New York City Ballet
Romeo + Juliet
New York, David H. Koch Theater
13 February 2015
It is the greatest of ironies that the world’s most famous love story ends in a double suicide. Despite the carnage, New York City Ballet scheduled Romeo + Juliet for Valentine’s Day weekend, making opening night Friday the 13th, and it worked – the Koch was packed with nuzzling couples, dressed to the nines and conducting flagrant public displays of affection.
Like many productions, Martins sets the Shakespearean tragedy to Prokofiev’s inescapable score, but trims the standard three acts down to two, which in many respects shouldn’t do the ballet any major disservice, as the story is so well known. What is interesting is that despite Martins’ truncated take, this is not a “high concentrate” version, and vast swathes of the production lag.
Taking a minimalist approach, the sets are austere but for some abstract expressionist scratchings on the backdrop and costumes – the latter taking on a garish, radioactive primary palette. The main structure is a simple box of a castle – which also serves as the chapel and the tomb – in front of a blood red backdrop. Some of the costumes are truly unfortunate, with half of the corps in bright green camouflage dresses.
Sterling Hyltin was a flitty, gleeful and delicate Juliet on opening night, with a hunky Robert Fairchild as her Romeo. But the male dancer who really stole the show was Joaquin De Luz as Tybalt. Dark, swarthy and with just a slice of a goatee, De Luz looks more like an agile football (i.e. soccer) player who just so happens to be an exceptional danseur.

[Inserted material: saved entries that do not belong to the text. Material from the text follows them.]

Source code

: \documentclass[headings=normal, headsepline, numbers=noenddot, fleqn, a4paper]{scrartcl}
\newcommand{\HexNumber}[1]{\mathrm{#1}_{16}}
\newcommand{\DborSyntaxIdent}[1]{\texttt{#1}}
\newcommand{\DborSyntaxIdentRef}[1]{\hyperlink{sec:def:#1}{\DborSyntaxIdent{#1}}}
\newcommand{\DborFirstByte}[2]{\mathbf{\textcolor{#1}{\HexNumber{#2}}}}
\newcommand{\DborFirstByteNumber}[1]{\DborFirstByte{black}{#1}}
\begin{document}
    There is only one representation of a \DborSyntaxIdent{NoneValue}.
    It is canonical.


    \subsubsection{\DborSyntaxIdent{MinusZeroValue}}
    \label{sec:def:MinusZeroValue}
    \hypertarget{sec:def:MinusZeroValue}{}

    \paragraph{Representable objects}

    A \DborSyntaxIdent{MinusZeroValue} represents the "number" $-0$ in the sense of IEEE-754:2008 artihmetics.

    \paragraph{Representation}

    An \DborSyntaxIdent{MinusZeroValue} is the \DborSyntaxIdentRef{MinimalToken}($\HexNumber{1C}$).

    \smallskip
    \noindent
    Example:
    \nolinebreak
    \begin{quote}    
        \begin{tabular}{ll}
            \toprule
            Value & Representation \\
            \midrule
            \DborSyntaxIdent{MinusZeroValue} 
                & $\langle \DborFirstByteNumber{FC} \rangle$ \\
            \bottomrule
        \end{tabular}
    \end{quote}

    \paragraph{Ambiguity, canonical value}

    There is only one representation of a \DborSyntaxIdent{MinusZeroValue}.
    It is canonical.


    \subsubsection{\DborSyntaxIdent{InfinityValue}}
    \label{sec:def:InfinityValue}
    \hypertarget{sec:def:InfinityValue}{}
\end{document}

While all the men are supposed to insult, cut, jab and stab each other, only De Luz did it with the conviction and anger of a cocky, pride-hungry man. His every move is chiseled, with the sharpest sword fighting and the fleetest of feet.
Daniel Ulbricht is a feisty Mercutio – his fifths tight, his leaps light – but Martins’ staging of his death lacks the sensitive complexity his character deserves. The big fencing sequence suffers a slump of energy smack in the middle. The dancers look lost, lunging sleepily at each other when the story (and music) calls for ruthless slaughter. Things pick up when Prokofiev brings back the main halting theme, but it’s a shame the momentum was lost.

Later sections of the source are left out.